• _Exercise requirements_:
Keep the pictures out of the copy and print all the entries below exactly.

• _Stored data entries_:
---*---
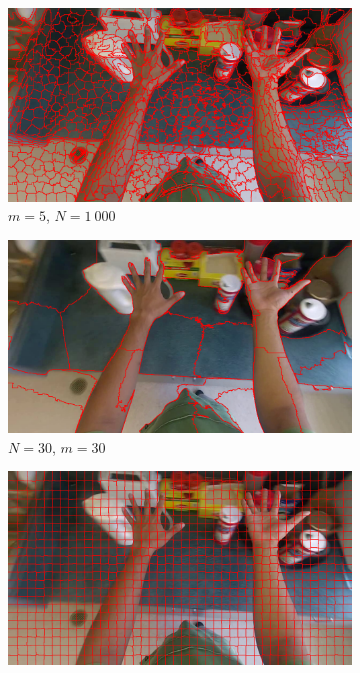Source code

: \documentclass[12pt,a4paper,oneside]{article}
\begin{document}
\begin{figure}[p]
	\centering
	\begin{subfigure}[t]{.495\textwidth}
		\includegraphics[width=\textwidth]{resources/images/m_basso_5.png}
		\caption{$m = 5$, $N = 1~000$}\label{es_bad_superpixel_m_basso}
	\end{subfigure}%
	\hfill
	\begin{subfigure}[t]{.495\textwidth}
		\includegraphics[width=\textwidth]{resources/images/N_basso_30.png}
		\caption{$N = 30$, $m = 30$}\label{es_bad_superpixel_N_basso}
	\end{subfigure}%
	\vspace{.0033\textwidth}
	\begin{subfigure}[t]{.495\textwidth}
		\includegraphics[width=\textwidth]{resources/images/m_alto_1000.png}

\end{subfigure}
\end{figure}
\end{document}
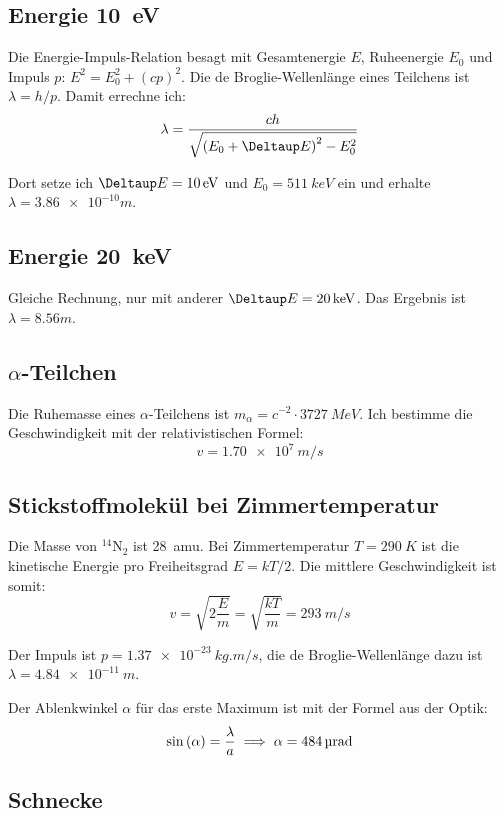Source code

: \subsection{Energie \SI{10}{eV}}

Die Energie-Impuls-Relation besagt mit Gesamtenergie $E$, Ruheenergie $E_0$ und
Impuls $p$: $E^2 = E_0^2 + (cp)^2$. Die de Broglie-Wellenlänge eines Teilchens
ist $\lambda = h/p$. Damit errechne ich:
\[
	\lambda = \frac{ch}{\sqrt{\del{E_0 + \Deltaup E}^2 - E_0^2}}
\]

Dort setze ich $\Deltaup E = \SI{10}{eV}$ und $E_0 = \SI{511}{keV}$ ein und
erhalte $\lambda = \SI{3.86e-10}m$.

\subsection{Energie \SI{20}{keV}}

Gleiche Rechnung, nur mit anderer $\Deltaup E = \SI{20}{keV}$. Das Ergebnis ist
$\lambda = \SI{8.56}m$.

\subsection{$\alpha$-Teilchen}

Die Ruhemasse eines $\alpha$-Teilchens ist $m_\alpha = c^{-2} \cdot
\SI{3727}{MeV}$. Ich bestimme die Geschwindigkeit mit der relativistischen
Formel:
\[
	v = \SI{1.70e7}{m/s}
\]

\subsection{Stickstoffmolekül bei Zimmertemperatur}

Die Masse von $\mathrm{^{14}N_2}$ ist \SI{28}{amu}. Bei Zimmertemperatur $T = \SI{290}{K}$ ist die kinetische Energie pro Freiheitsgrad $E = kT/2$. Die mittlere Geschwindigkeit ist somit:
\[
	v
	= \sqrt{2 \frac Em}
	= \sqrt{\frac{kT}m}
	= \SI{293}{m/s}
\]

Der Impuls ist $p = \SI{1.37e-23}{kg.m/s}$, die de Broglie-Wellenlänge dazu ist
$\lambda = \SI{4.84e-11}{m}$.

Der Ablenkwinkel $\alpha$ für das erste Maximum ist mit der Formel aus der Optik:
\[
	\sin\del\alpha = \frac{\lambda}{a}
	\implies
	\alpha = \SI{484}{\micro rad}
\]

\subsection{Schnecke}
---*---
• _Response area_:
Source code

: \documentclass[12pt,a4paper,oneside]{article}
\begin{document}
\begin{figure}[p]
	\centering
	\begin{subfigure}[t]{.495\textwidth}
		\includegraphics[width=\textwidth]{resources/images/m_basso_5.png}
		\caption{$m = 5$, $N = 1~000$}\label{es_bad_superpixel_m_basso}
	\end{subfigure}%
	\hfill
	\begin{subfigure}[t]{.495\textwidth}
		\includegraphics[width=\textwidth]{resources/images/N_basso_30.png}
		\caption{$N = 30$, $m = 30$}\label{es_bad_superpixel_N_basso}
	\end{subfigure}%
	\vspace{.0033\textwidth}
	\begin{subfigure}[t]{.495\textwidth}
		\includegraphics[width=\textwidth]{resources/images/m_alto_1000.png}

\end{subfigure}
\end{figure}
\end{document}
Source code

: \subsection{Energie \SI{10}{eV}}

Die Energie-Impuls-Relation besagt mit Gesamtenergie $E$, Ruheenergie $E_0$ und
Impuls $p$: $E^2 = E_0^2 + (cp)^2$. Die de Broglie-Wellenlänge eines Teilchens
ist $\lambda = h/p$. Damit errechne ich:
\[
	\lambda = \frac{ch}{\sqrt{\del{E_0 + \Deltaup E}^2 - E_0^2}}
\]

Dort setze ich $\Deltaup E = \SI{10}{eV}$ und $E_0 = \SI{511}{keV}$ ein und
erhalte $\lambda = \SI{3.86e-10}m$.

\subsection{Energie \SI{20}{keV}}

Gleiche Rechnung, nur mit anderer $\Deltaup E = \SI{20}{keV}$. Das Ergebnis ist
$\lambda = \SI{8.56}m$.

\subsection{$\alpha$-Teilchen}

Die Ruhemasse eines $\alpha$-Teilchens ist $m_\alpha = c^{-2} \cdot
\SI{3727}{MeV}$. Ich bestimme die Geschwindigkeit mit der relativistischen
Formel:
\[
	v = \SI{1.70e7}{m/s}
\]

\subsection{Stickstoffmolekül bei Zimmertemperatur}

Die Masse von $\mathrm{^{14}N_2}$ ist \SI{28}{amu}. Bei Zimmertemperatur $T = \SI{290}{K}$ ist die kinetische Energie pro Freiheitsgrad $E = kT/2$. Die mittlere Geschwindigkeit ist somit:
\[
	v
	= \sqrt{2 \frac Em}
	= \sqrt{\frac{kT}m}
	= \SI{293}{m/s}
\]

Der Impuls ist $p = \SI{1.37e-23}{kg.m/s}$, die de Broglie-Wellenlänge dazu ist
$\lambda = \SI{4.84e-11}{m}$.

Der Ablenkwinkel $\alpha$ für das erste Maximum ist mit der Formel aus der Optik:
\[
	\sin\del\alpha = \frac{\lambda}{a}
	\implies
	\alpha = \SI{484}{\micro rad}
\]

\subsection{Schnecke}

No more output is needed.